The infinite monkey theorem states that a monkey hitting keys at random on a typewriter keyboard for an infinite amount of time will almost surely type a given text, such as the complete works of William Shakespeare. As such, it stands to reason that two monkeys would be able to produce the same volume of output, but are unlikely to write exactly the same thing. Add in a few more monkeys to the equation and suddenly you have lots of content, none of which really relates to anything else.
I’ll stop with the monkey metaphor before I insult anyone.
Consistency is an important part of communication, even at the simplest level of having a common terminology, using the same words consistently throughout a document helps the reader learn. Take this idea up a level, from a single document to a number of documents and maintaining the same terminology across all documents can further help re-enforce the messaging and aid learning, and should give the reader a level of comfort that the entire set of information has been thought of, and delivered, as a cohesive set.

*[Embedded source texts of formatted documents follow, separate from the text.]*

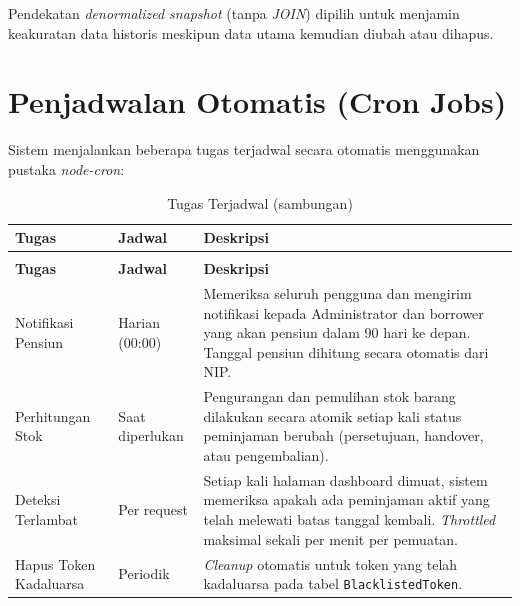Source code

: \documentclass[
  12pt,
  a4paper,
  oneside,
  final
]{report}
\begin{document}
Pendekatan {\it denormalized snapshot} (tanpa {\it JOIN})
dipilih untuk menjamin keakuratan data historis meskipun
data utama kemudian diubah atau dihapus.

\chapter{Penjadwalan Otomatis (Cron Jobs)}


Sistem menjalankan beberapa tugas terjadwal secara otomatis
menggunakan pustaka {\it node-cron}:

\begin{longtable}[!htbp]{p{4cm} p{3cm} p{5.5cm}}
  \caption{Tugas Terjadwal}
  \label{tab:cron-jobs} \\
  \toprule
  \textbf{Tugas} & \textbf{Jadwal} & \textbf{Deskripsi} \\
  \midrule
  \endfirsthead
  \caption[]{Tugas Terjadwal (sambungan)} \\
  \toprule
  \textbf{Tugas} & \textbf{Jadwal} & \textbf{Deskripsi} \\
  \midrule
  \endhead
  \bottomrule
  \endfoot

  Notifikasi Pensiun       & Harian (00:00) & Memeriksa seluruh
                            pengguna dan mengirim notifikasi kepada
                            Administrator dan borrower yang akan
                            pensiun dalam 90 hari ke depan. Tanggal
                            pensiun dihitung secara otomatis dari NIP.
                            \\[6pt]
  Perhitungan Stok        & Saat diperlukan & Pengurangan dan
                            pemulihan stok barang dilakukan secara
                            atomik setiap kali status peminjaman
                            berubah (persetujuan, handover, atau
                            pengembalian). \\[6pt]
  Deteksi Terlambat        & Per request    & Setiap kali halaman
                            dashboard dimuat, sistem memeriksa
                            apakah ada peminjaman aktif yang telah
                            melewati batas tanggal kembali.
                            {\it Throttled} maksimal sekali per menit
                            per pemuatan. \\[6pt]
  Hapus Token Kadaluarsa   & Periodik        & {\it Cleanup} otomatis
                            untuk token yang telah kadaluarsa
                            pada tabel \texttt{BlacklistedToken}. \\
\end{longtable}
\end{document}
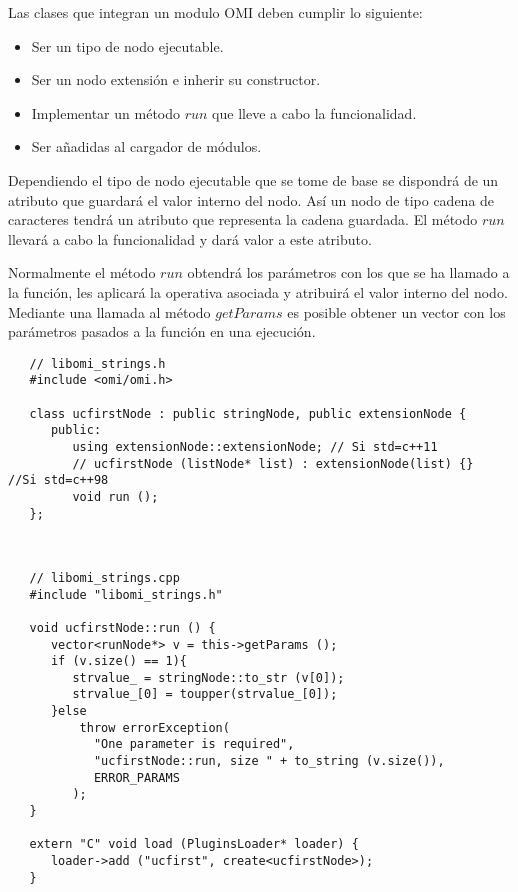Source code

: Las clases que integran un modulo OMI deben cumplir lo siguiente:

\begin{itemize}
\item Ser un tipo de nodo ejecutable. 
\item Ser un nodo extensión e inherir su constructor.
\item Implementar un método $run$ que lleve a cabo la funcionalidad.
\item Ser añadidas al cargador de módulos.
\end{itemize}

Dependiendo el tipo de nodo ejecutable que se tome de base se dispondrá 
de un atributo que guardará el valor interno del nodo. Así un nodo de tipo cadena
de caracteres tendrá un atributo que representa la cadena guardada. El método 
$run$ llevará a cabo la funcionalidad y dará valor a este atributo.

Normalmente el método $run$ obtendrá los parámetros con los que se ha llamado a la 
función, les aplicará la operativa asociada y atribuirá el valor interno del 
nodo. Mediante una llamada al método $getParams$ es posible obtener un vector
con los parámetros pasados a la función en una ejecución. \\

  

\lstset{language=cpp} 
\begin{lstlisting} 
   // libomi_strings.h
   #include <omi/omi.h>

   class ucfirstNode : public stringNode, public extensionNode {
      public:
         using extensionNode::extensionNode; // Si std=c++11
         // ucfirstNode (listNode* list) : extensionNode(list) {}  //Si std=c++98
         void run ();
   };
\end{lstlisting}
\hfill\\ 

\begin{lstlisting}
   // libomi_strings.cpp
   #include "libomi_strings.h"
   
   void ucfirstNode::run () { 
      vector<runNode*> v = this->getParams ();
      if (v.size() == 1){
         strvalue_ = stringNode::to_str (v[0]);
         strvalue_[0] = toupper(strvalue_[0]);
      }else
          throw errorException(
            "One parameter is required", 
            "ucfirstNode::run, size " + to_string (v.size()), 
            ERROR_PARAMS
         );
   }  
   
   extern "C" void load (PluginsLoader* loader) {
      loader->add ("ucfirst", create<ucfirstNode>);
   }
\end{lstlisting}
\hfill\\ 

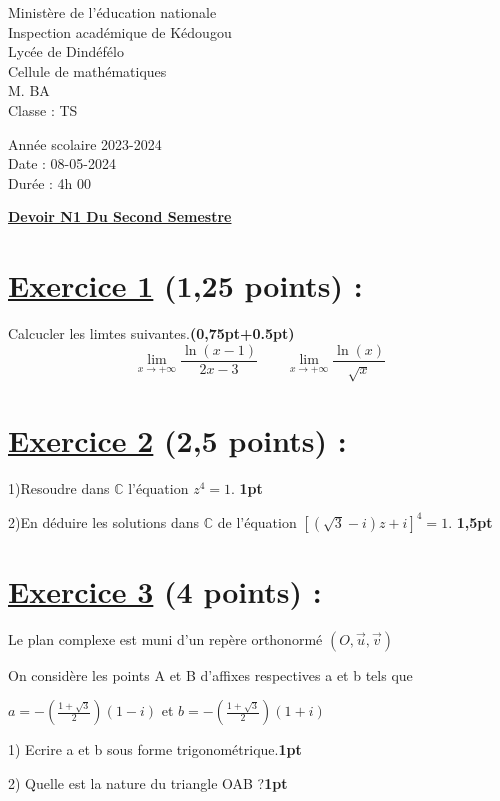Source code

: \documentclass[12pt]{article}
\begin{document}
\begin{minipage}{0.5\textwidth}
	Ministère de l'éducation nationale  \\
	Inspection académique de Kédougou   \\
	Lycée de Dindéfélo            \\
	Cellule de mathématiques            \\
	M. BA                          \\
	Classe : TS  \\
\end{minipage}
\begin{minipage}{0.5\textwidth}
	Année scolaire 2023-2024 \\
	Date : 08-05-2024 \\
	Durée : 4h 00 \\
\end{minipage}

\begin{center}
	\textbf{{\underline{Devoir N1 Du Second Semestre}}}
\end{center}
\section*{\underline{Exercice 1} (1,25 points) :}
Calcucler les limtes suivantes.\textbf{(0,75pt+0.5pt)}
\[\lim_{x \to +\infty}\frac{\ln(x-1)}{2x-3}\quad\quad\lim_{x \to +\infty}\frac{\ln(x)}{\sqrt{x}}\]
\section*{\underline{Exercice 2} (2,5 points) :}
1)Resoudre dans $\mathbb{C}$ l'équation $z^{4}=1$. \textbf{1pt}

2)En déduire les solutions dans $\mathbb{C}$ de l'équation $\left[\left(\sqrt{3}-i\right)z+i  \right]^{4}=1$. \textbf{1,5pt}
\section*{\underline{Exercice 3} (4 points) :}
Le plan complexe est muni d’un repère orthonormé $(O,\vec{u},\vec{v})$

On considère les points A et B d’affixes respectives a et b tels que

$a=-(\frac{1+\sqrt{3}}{2})(1-i)$ et $b=-(\frac{1+\sqrt{3}}{2})(1+i)$ 

1) Ecrire a et b sous forme trigonométrique.\textbf{1pt}

2) Quelle est la nature du triangle OAB ?\textbf{1pt}
\end{document}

Move up the stack one more time and you start to look around at surrounding areas of information, outside of product documentation, produced by a different department and it’s here that consistency starts to suffer.
Typically Technical Communications teams will spend some time developing their own Style Guide (however loose), and agree a basic set of terminology, also known as the Product Glossary. Having been involved with creating a Product Glossary in the past, it’s interesting that other areas of the company see it as being a ‘documentation thing’, until such times as you get them to sit down and help you compose entries for it.
I know that the information produced by my team will be consistent and is written in a similar enough style that it won’t ‘jar’ the reader. In other words, it doesn’t matter who wrote the information, it is all part of one larger set of documentation, with a similar tone, voice and style.
Aiming the information at the correct audience is a key part of deciding what the three attributes of tone, voice and style, should be, and it’s at this point that I find other departments starting to struggle. Without a clear idea of the audience, and with their own perception of what the message (the terminology) needs to be, there is a tendency to wander off message, and produce a document which, whilst perfectly good in isolation, doesn’t seem to fit into the overall set of product information.
So what type of information is this? Well it varies, and can be tracked through the customer (or company) journey and their interactions with your company and product. Broadly speaking there are four levels, all of which need to be talking to the correct audience, and ideally should be providing the same message in a consistent manner.
- First up there is an introduction, a high level chat about our product and what it can do. This is typically a mix of marketing brochures, website collateral, and sales presentations.
- The next level of interaction delves a little deeper into the business benefits and key selling points of the product, and can start to touch on product features and capabilities.
- After that, there is a need to provide a level of technical information, outlining the architecture and fundamental design of your product, detail the full set of capabilities, and provide reassurance around any potential implementation issues that may arise.
- And then we get to product documentation, training material, and ongoing support and maintenance information.
Four levels of information, all of which should be saying the same thing about the product, regardless of what message that is.
It would be wrong to say that each level is unique, as each interaction your company has with a customer will vary, but largely speaking the four levels allow anyone who is creating information to better understand their audience. Add in a Product Glossary to ensure terminology is consistent, and a strong product message and there is no reason why any of the content being produced cannot be consistent.
Mapping these levels to the amount of content available at each level gives us the following:
Of course this is a very simplistic model, but as a starting point, it at least provides the mechanism for anyone about to create new content to pause and consider the audience. So whilst you could add in several levels, and several different mappings of document types, I think it’s better to leave things a little open to question as that helps bring a better understanding of why the content is being produced in the first place.
I first introduced this model to my current company several months ago, and we are currently revisiting this to make sure it is still a good fit to our needs. The next step for me is beefing up our Product Glossary, and then we can get on with the thornier issue of document management, an intrinsic part of having a Content Strategy for your company.